FAVISMO: deficit genetico nella produzione dell'enzima glucosio 6 fosfato deidrogenasi. Il paziente a contatto o con l'ingestione di fave presenta una crisi emolitica.
ANEMIA EMOLITICA DA ANTICORPI ANTI-ERITROCITARI: malattia autoimmune (MEA) causata dalla produzione di autoanticorpi gruppo-specifici o membrana-specifici. Spesso non presenta una patogenesi propria, ma è un'altra patologia da diagnosticare che induce l'emolisi. Es: LES, connettiviti, linfomi... Terapia: corticosteroidi, immunosoppressori.
trasfusione incompatibile premedicando con uno steroide, controllando costantemente i parametri e facendo particolare attenzione alle eventuali reazioni trasfusionali dopo le prime gocce.
MICROANGIOPATIE TROMBOTICHE: comprende un insieme di patologie accomunate dalla trombocitopenia, lisi degli eritrociti e segni di danno d'organo spesso dovuti a occlusioni trombotiche.
-Sindrome di Moschowitz (PTT): anemia emolitica e trombocitopenia associata a piastrinopenia, con disturbi neurologici, febbre e insufficienza renale. Presenza di schistociti, cioè emazie che passando nei vasi con tralci sanguigni vengono tagliati e deformate. Rappresenta un'emergenza ematologica, da trattare con plasmaferesi.
-Sindrome emolitico uremica: si manifesta dopo un episodio di diarrea emorragica legata all'azione di E. coli o Shigella di produzione di particolari tossine.

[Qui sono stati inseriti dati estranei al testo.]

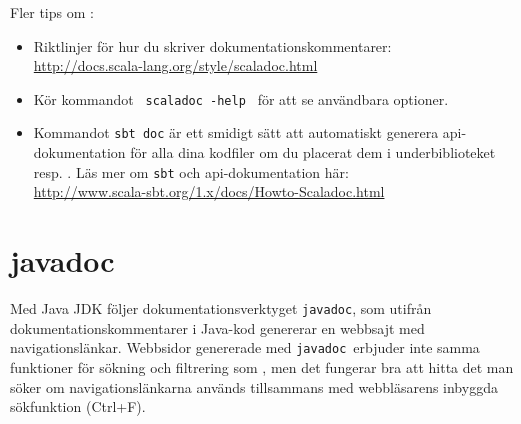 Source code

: Fler tips om \scaladoc:
\begin{itemize}%


\item
Riktlinjer för hur du skriver dokumentationskommentarer: \\
\url{http://docs.scala-lang.org/style/scaladoc.html}

%
%
%

\item Kör kommandot \texttt{ scaladoc -help } för att se användbara optioner.

\item Kommandot \texttt{sbt doc} är ett smidigt sätt att automatiskt generera api-dokumentation för alla dina kodfiler om du placerat dem i underbiblioteket  resp. .
Läs mer om \texttt{sbt} och api-dokumentation här: \\
\url{http://www.scala-sbt.org/1.x/docs/Howto-Scaladoc.html}


\end{itemize}

\clearpage

\section{javadoc}
\newcommand{\javadoc}{\texttt{javadoc}}


Med Java JDK följer dokumentationsverktyget \javadoc, som utifrån dokumentationskommentarer i Java-kod genererar en webbsajt med navigationslänkar. Webbsidor genererade med \javadoc\ erbjuder inte samma funktioner för sökning och filtrering som \scaladoc, men det fungerar bra att hitta det man söker om navigationslänkarna används tillsammans med webbläsarens inbyggda sökfunktion (Ctrl+F).

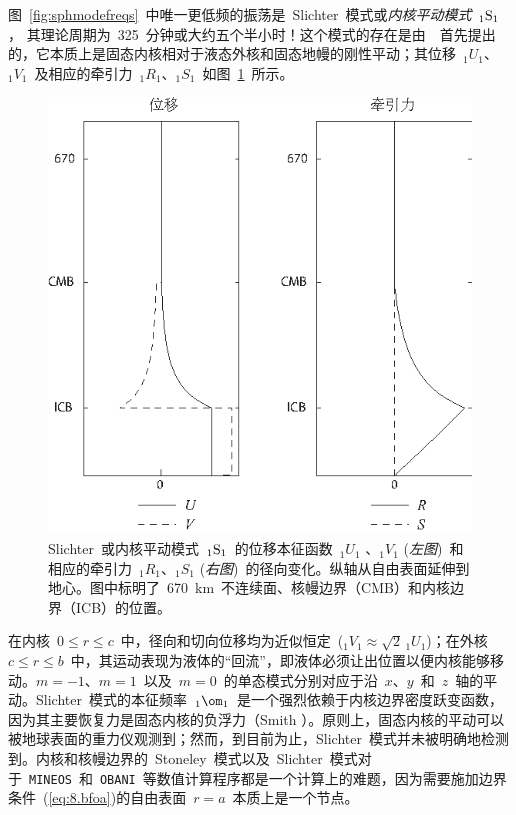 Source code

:{图~\ref{fig:sphmodefreqs}~中唯一更低频的振荡是~Slichter~模式或{\em 内核平动模式\/}~${}_1{\rm S}_1$，
%
%
%
%
其理论周期为~325~分钟或大约五个半小时！这个模式的存在是由~\textcite{slichter61}~首先提出的，它本质上是固态内核相对于液态外核和固态地幔的刚性平动；其位移~${}_1U_1$、${}_1V_1$~及相应的牵引力~${}_1R_1$、${}_1S_1$~如图~\ref{fig:1S1}~所示。
\begin{figure}[!t]
\begin{center}
\includegraphics{../figures/chap08/fig19.eps}
\end{center}
\caption[1S1 mode]{\label{fig:1S1}
Slichter~或内核平动模式~${}_1{\rm S}_1$~的位移本征函数~${}_1U_1$ 、${}_1V_1$ ({\em 左图\/})~和相应的牵引力~${}_1R_1$、${}_1S_1$ ({\em 右图\/})~的径向变化。纵轴从自由表面延伸到地心。图中标明了~670~km~不连续面、核幔边界（CMB）和内核边界（ICB）的位置。
}
\end{figure}
在内核~$0\leq r\leq c$~中，径向和切向位移均为近似恒定~(${}_1V_1\approx\sqrt{2}\,{}_1U_1$)；在外核~$c\leq r\leq b$~中，其运动表现为液体的“回流”，即液体必须让出位置以便内核能够移动。$m=-1$、$m=1$~以及~$m=0$~的单态模式分别对应于沿~$x$、$y$~和~$z$~轴的平动。Slichter~模式的本征频率~${}_1\om_1$~是一个强烈依赖于内核边界密度跃变函数，因为其主要恢复力是固态内核的负浮力（Smith \citeyear{smith76}）。原则上，固态内核的平动可以被地球表面的重力仪观测到；然而，到目前为止，Slichter~模式并未被明确地检测到。内核和核幔边界的~Stoneley~模式以及~Slichter~模式对于~{\tt MINEOS}~和~{\tt OBANI}~等数值计算程序都是一个计算上的难题，因为需要施加边界条件~(\ref{eq:8.bfoa})的自由表面~$r=a$~本质上是一个节点。

}

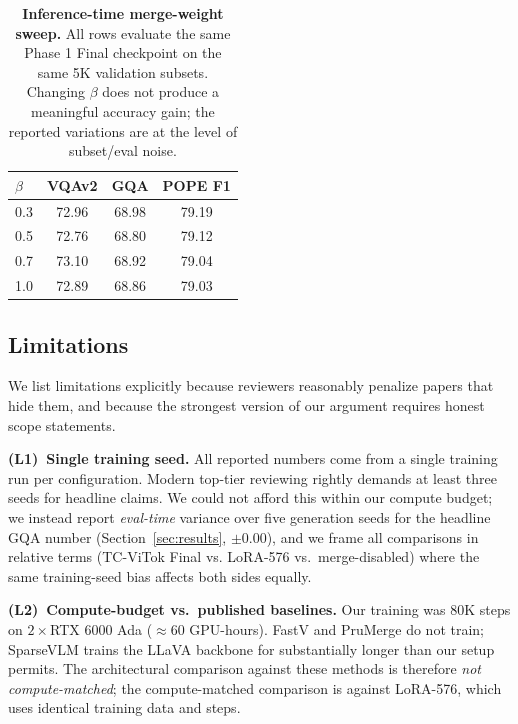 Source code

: \documentclass{article}
\begin{document}
\begin{table}[t]
\caption{\textbf{Inference-time merge-weight sweep.}
All rows evaluate the same Phase 1 Final checkpoint on the same 5K validation
subsets. Changing $\beta$ does not produce a meaningful accuracy gain; the
reported variations are at the level of subset/eval noise.}
\label{tab:beta-sweep}
\vskip 0.1in
\centering
\begin{small}
\begin{tabular}{lccc}
\toprule
$\beta$ & \textbf{VQAv2} & \textbf{GQA} & \textbf{POPE F1} \\
\midrule
0.3 & 72.96 & 68.98 & 79.19 \\
0.5 & 72.76 & 68.80 & 79.12 \\
0.7 & 73.10 & 68.92 & 79.04 \\
1.0 & 72.89 & 68.86 & 79.03 \\
\bottomrule
\end{tabular}
\end{small}
\vskip -0.05in
\end{table}

\subsection{Limitations}
\label{sec:limits}

We list limitations explicitly because reviewers reasonably penalize papers
that hide them, and because the strongest version of our argument requires
honest scope statements.

\textbf{(L1)~Single training seed.}
All reported numbers come from a single training run per configuration.
Modern top-tier reviewing rightly demands at least three seeds for headline
claims. We could not afford this within our compute budget; we instead
report \emph{eval-time} variance over five generation seeds for the
headline GQA number (Section~\ref{sec:results}, $\pm$0.00),
and we frame all comparisons in relative terms (TC-ViTok Final vs.
LoRA-576 vs.\ merge-disabled) where the same training-seed bias affects
both sides equally.

\textbf{(L2)~Compute-budget vs.\ published baselines.}
Our training was 80K steps on $2{\times}$RTX 6000 Ada
($\approx$60 GPU-hours). FastV and PruMerge do not train; SparseVLM
trains the LLaVA backbone for substantially longer than our setup permits.
The architectural comparison against these methods is therefore
\emph{not compute-matched}; the compute-matched comparison is against
LoRA-576, which uses identical training data and steps.
\end{document}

SINDROMI MIELODISPLASTICHE (SMD): insieme di segni e sintomi legati ad un malfunzionamento del midollo. La causa è in
realtà legata all’alterazione della cellulastaminale, alterazione della proliferazione e della differenziazione, che comporta un aumento delle cellule midollari immature e una riduzione degli elementi maturi: questo evolve in leucemia, citopenie periferiche (anemia). Insorge principalmente nell’anziano e l’incidenza aumenta con l’età. Più frequente nel sesso maschile con sopravvivenza mediana di 2-3 anni. Origine primaria: insorgono per familiarità, fumo, esposizione a pesticidi, polimorfismo genetico; Origine secondaria: insorgono in pazienti esposti a radiazioni ionizzanti, chemioterapici, trapianto autologo: hanno una clinica più grave e una prognosi peggiore. Patogenesi: anomalie del microambiente, dell’apoptosi, anomalie molecolari, autoimmunità, anomalie nell’angiogenesi. Clinica: si presenta attraverso le citopenie (bi-lineari o tri-lineari, ma in 1/3 dei pazienti sono anche asintomatiche) e i sintomi dipendono dal tipo di leucemia.Serie interessata:
- Anemia macrocitica: stanchezza, pallore, astenia, dispnea da sforzo
- Neutropenia: quadro infettivo con febbre ricorrente
- Piastrinopenia: quadro emorragico cutaneo (petecchie) o mucoso (congiuntivale, gastroenterico...)
Diagnosi:
- Striscio di sangue periferico per individuare anomalie cellulari e la presenza di blasti
- Aspirato midollare e biopsia ossea
- Citogenetica per alterazioni citogenetiche
- Immunofenotipo
- Dosaggio b12, folati ed epo per la diagnosi differenziale
Diagnosi positiva con entrambi i prerequisiti (citopenia persistente per almeno 6 mesi, esclusione di una qualsiasi altra causa di citopenia) e almeno 1 criterio decisivo (segni di displasia, sideroblasti ad anello, blasti midollari, anomalie citogenetiche tipiche).
Prognosi:
- R- IPSS per definire uno score di rischio attraverso il n° di blasti, il cariotipo e il n° di citopenie.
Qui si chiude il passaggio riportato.